Exercise
The lines to return are those below that contain the word "documentclass".

Supplied material
--- START ---

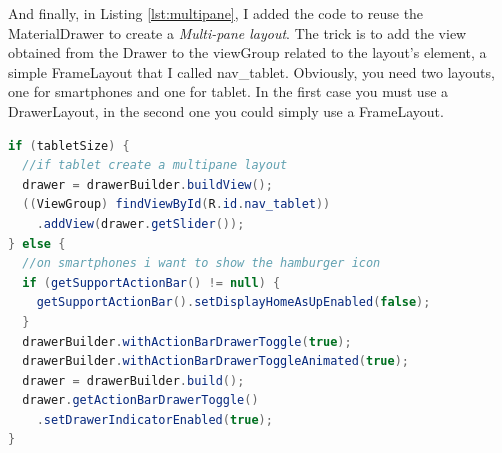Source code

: And finally, in Listing \ref{lst:multipane}, I added the code to reuse the \textsf{MaterialDrawer} to create a \emph{Multi-pane layout}. The trick is to add the view obtained from the \textsf{Drawer} to the \textsf{viewGroup} related to the layout's element, a simple \textsf{FrameLayout} that I called \textsf{nav\_tablet}. Obviously, you need two layouts, one for smartphones and one for tablet. In the first case you must use a \textsf{DrawerLayout}, in the second one you could simply use a \textsf{FrameLayout}.


\begin{lstlisting}[caption={Reuse Drawer for Multi-pane layout},label=lst:multipane, language=Java]
if (tabletSize) {
  //if tablet create a multipane layout
  drawer = drawerBuilder.buildView();
  ((ViewGroup) findViewById(R.id.nav_tablet))
    .addView(drawer.getSlider());
} else {
  //on smartphones i want to show the hamburger icon
  if (getSupportActionBar() != null) {
    getSupportActionBar().setDisplayHomeAsUpEnabled(false);
  }
  drawerBuilder.withActionBarDrawerToggle(true);
  drawerBuilder.withActionBarDrawerToggleAnimated(true);
  drawer = drawerBuilder.build();
  drawer.getActionBarDrawerToggle()
    .setDrawerIndicatorEnabled(true);
}
\end{lstlisting}


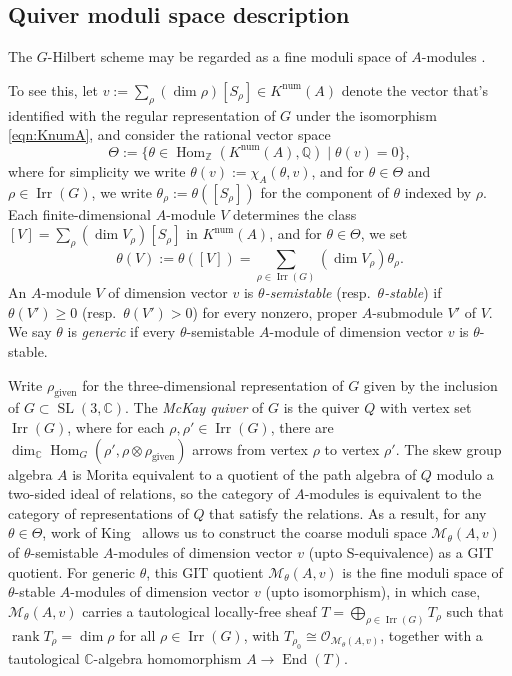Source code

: \documentclass[11pt,reqno]{amsart}
\numberwithin{equation}{section}
\theoremstyle{definition}
\newcommand{\CC}{\ensuremath{\mathbb{C}}}
\newcommand{\QQ}{\ensuremath{\mathbb{Q}}}
\newcommand{\ZZ}{\ensuremath{\mathbb{Z}}}
\newcommand{\End}{\operatorname{End}}
\newcommand{\Hom}{\operatorname{Hom}}
\newcommand{\0}{\operatorname{0}}
\newcommand{\Irr}{\operatorname{Irr}}
\newcommand{\Knum}{K^{\operatorname{num}}}
\newcommand{\SL}{\operatorname{SL}}
\begin{document}
 

 \subsection{Quiver moduli space description}
 The $G$-Hilbert scheme may be regarded as a fine moduli space of $A$-modules
 \cite{ItoNakajima00,Crawthesis}. 
 
 To see this, let $v:=\sum_\rho (\dim\rho)[S_\rho]\in \Knum(A)$ denote the vector that's identified with the regular representation of $G$ under the isomorphism  
 \eqref{eqn:KnumA}, and consider the rational vector space 
   \[
   \Theta:= \big\{\theta\in \Hom_{\ZZ}(\Knum(A), \QQ) \mid \theta(v)=0\big\},
   \]
   where for simplicity we write $\theta(v):= \chi_A(\theta,v)$, and for $\theta\in \Theta$ and $\rho\in \Irr(G)$, we write $\theta_\rho:= \theta([S_\rho])$ for the component of $\theta$ indexed by $\rho$. Each finite-dimensional $A$-module $V$ determines the class $[V]=\sum_\rho (\dim V_\rho) [S_\rho]$ in $\Knum(A)$, and for $\theta\in \Theta$, we set
   \[
   \theta(V):=\theta([V]) = \sum_{\rho\in \Irr(G)}  (\dim V_\rho)\theta_\rho.\]
   An $A$-module $V$ of dimension vector $v$ is \emph{$\theta$-semistable} (resp.\ \emph{$\theta$-stable}) if  $\theta(V')\geq 0$ (resp.\ $\theta(V')>0$) for every nonzero, proper $A$-submodule $V'$ of $V$. We say $\theta$ is \emph{generic} if every $\theta$-semistable $A$-module of dimension vector $v$ is $\theta$-stable.

  Write $\rho_{\text{given}}$ for the three-dimensional representation of $G$ given by the inclusion of $G\subset \SL(3,\CC)$. The \emph{McKay quiver} of $G$ is the quiver $Q$ with vertex set $\Irr(G)$, where for each $\rho, \rho'\in \Irr(G)$, there are $\dim_{\mathbb{C}}\Hom_G(\rho', \rho\otimes \rho_{\text{given}})$ arrows from vertex $\rho$ to vertex $\rho'$.  The skew group algebra $A$ is Morita equivalent to a quotient of the path algebra of $Q$ modulo a two-sided ideal of relations, so the category of $A$-modules is equivalent to the category of representations of $Q$ that satisfy the relations. As a result, for any $\theta\in \Theta$, work of King~\cite{King94} allows us to construct the coarse moduli space $\mathcal{M}_\theta(A,v)$ of $\theta$-semistable $A$-modules of dimension vector $v$ (upto S-equivalence) as a GIT quotient. For generic $\theta$, this GIT quotient $\mathcal{M}_\theta(A,v)$ is the fine moduli space of $\theta$-stable $A$-modules of dimension vector $v$ (upto isomorphism), in which case, $\mathcal{M}_\theta(A,v)$ carries a tautological locally-free sheaf $T=\bigoplus_{\rho\in \Irr(G)} T_\rho$ such that $\operatorname{rank} T_\rho=\dim \rho$ for all $\rho\in \Irr(G)$, with $T_{\rho_0}\cong \mathcal{O}_{\mathcal{M}_\theta(A,v)}$, together with a tautological $\CC$-algebra homomorphism $A\to \End(T)$.
  
\end{document}
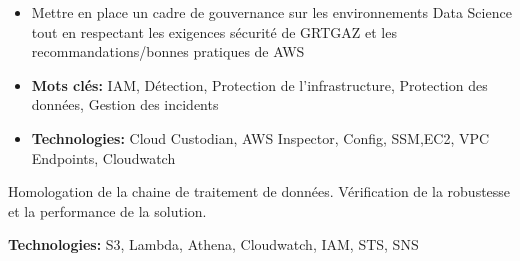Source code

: \documentclass[10pt,a4paper,ragged2e]{altacv}
\begin{document}
\begin{paracol}{2}

\divider


\divider



\begin{itemize}
\item Mettre en place un cadre de gouvernance sur les environnements Data Science tout en respectant les exigences sécurité de GRTGAZ et les recommandations/bonnes pratiques de AWS
\item \textbf{Mots clés:} IAM, Détection, Protection de l'infrastructure, Protection des données, Gestion des incidents
\item \textbf{Technologies:} Cloud Custodian, AWS Inspector, Config, SSM,EC2, VPC Endpoints, Cloudwatch
\end{itemize}
\divider

\item Homologation de la chaine de traitement de données. Vérification de la robustesse et la performance de la solution.
\item \textbf{Technologies:} S3, Lambda, Athena, Cloudwatch, IAM, STS, SNS
\medskip


\end{paracol}
\end{document}
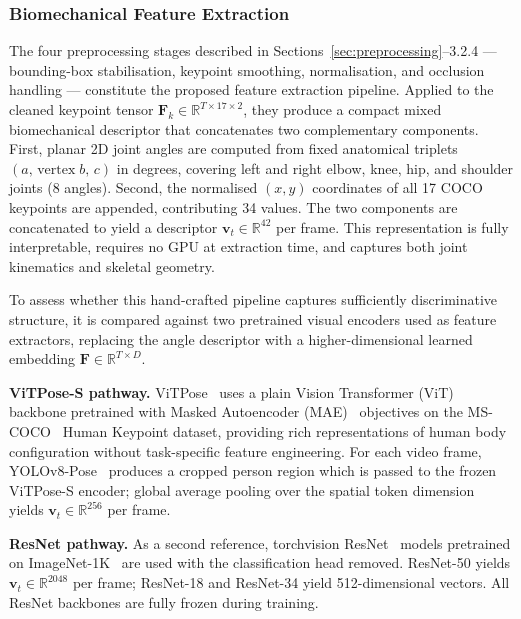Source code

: \documentclass[conference,onecolumn,oneside]{IEEEtran}
\begin{document}
\subsubsection{Biomechanical Feature Extraction}
\vspace{0.5cm}
\label{sec:vitpose}
The four preprocessing stages described in Sections~\ref{sec:preprocessing}--3.2.4
— bounding-box stabilisation, keypoint smoothing, normalisation, and occlusion
handling — constitute the proposed feature extraction pipeline. Applied to the
cleaned keypoint tensor $\mathbf{F}_k \in \mathbb{R}^{T \times 17 \times 2}$,
they produce a compact mixed biomechanical descriptor that concatenates two
complementary components. First, planar 2D joint angles are computed from fixed
anatomical triplets $(a,\,\text{vertex}\;b,\,c)$ in degrees, covering left and
right elbow, knee, hip, and shoulder joints (8 angles). Second, the normalised
$(x, y)$ coordinates of all 17 COCO keypoints are appended, contributing 34
values. The two components are concatenated to yield a descriptor
$\mathbf{v}_t \in \mathbb{R}^{42}$ per frame. This representation is fully
interpretable, requires no GPU at extraction time, and captures both joint
kinematics and skeletal geometry.

To assess whether this hand-crafted pipeline captures sufficiently discriminative
structure, it is compared against two pretrained visual encoders used as feature
extractors, replacing the angle descriptor with a higher-dimensional learned
embedding $\mathbf{F} \in \mathbb{R}^{T \times D}$.

\textbf{ViTPose-S pathway.} ViTPose~\cite{21} uses a plain Vision Transformer (ViT)
backbone pretrained with Masked Autoencoder (MAE)~\cite{he2022mae} objectives on
the MS-COCO~\cite{lin2014coco} Human Keypoint dataset, providing rich representations
of human body configuration without task-specific feature engineering. For each video
frame, YOLOv8-Pose~\cite{20} produces a cropped person region which is passed to the
frozen ViTPose-S encoder; global average pooling over the spatial token dimension
yields $\mathbf{v}_t \in \mathbb{R}^{256}$ per frame.

\textbf{ResNet pathway.} As a second reference, torchvision ResNet~\cite{he2016resnet}
models pretrained on ImageNet-1K~\cite{russakovsky2015imagenet} are used with the
classification head removed. ResNet-50 yields $\mathbf{v}_t \in \mathbb{R}^{2048}$
per frame; ResNet-18 and ResNet-34 yield 512-dimensional vectors. All ResNet
backbones are fully frozen during training.
\end{document}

--- END ---

Answer box
: \documentclass[11pt,reqno]{amsart}
: \documentclass[10pt,a4paper,ragged2e]{altacv}
: \documentclass[conference,onecolumn,oneside]{IEEEtran}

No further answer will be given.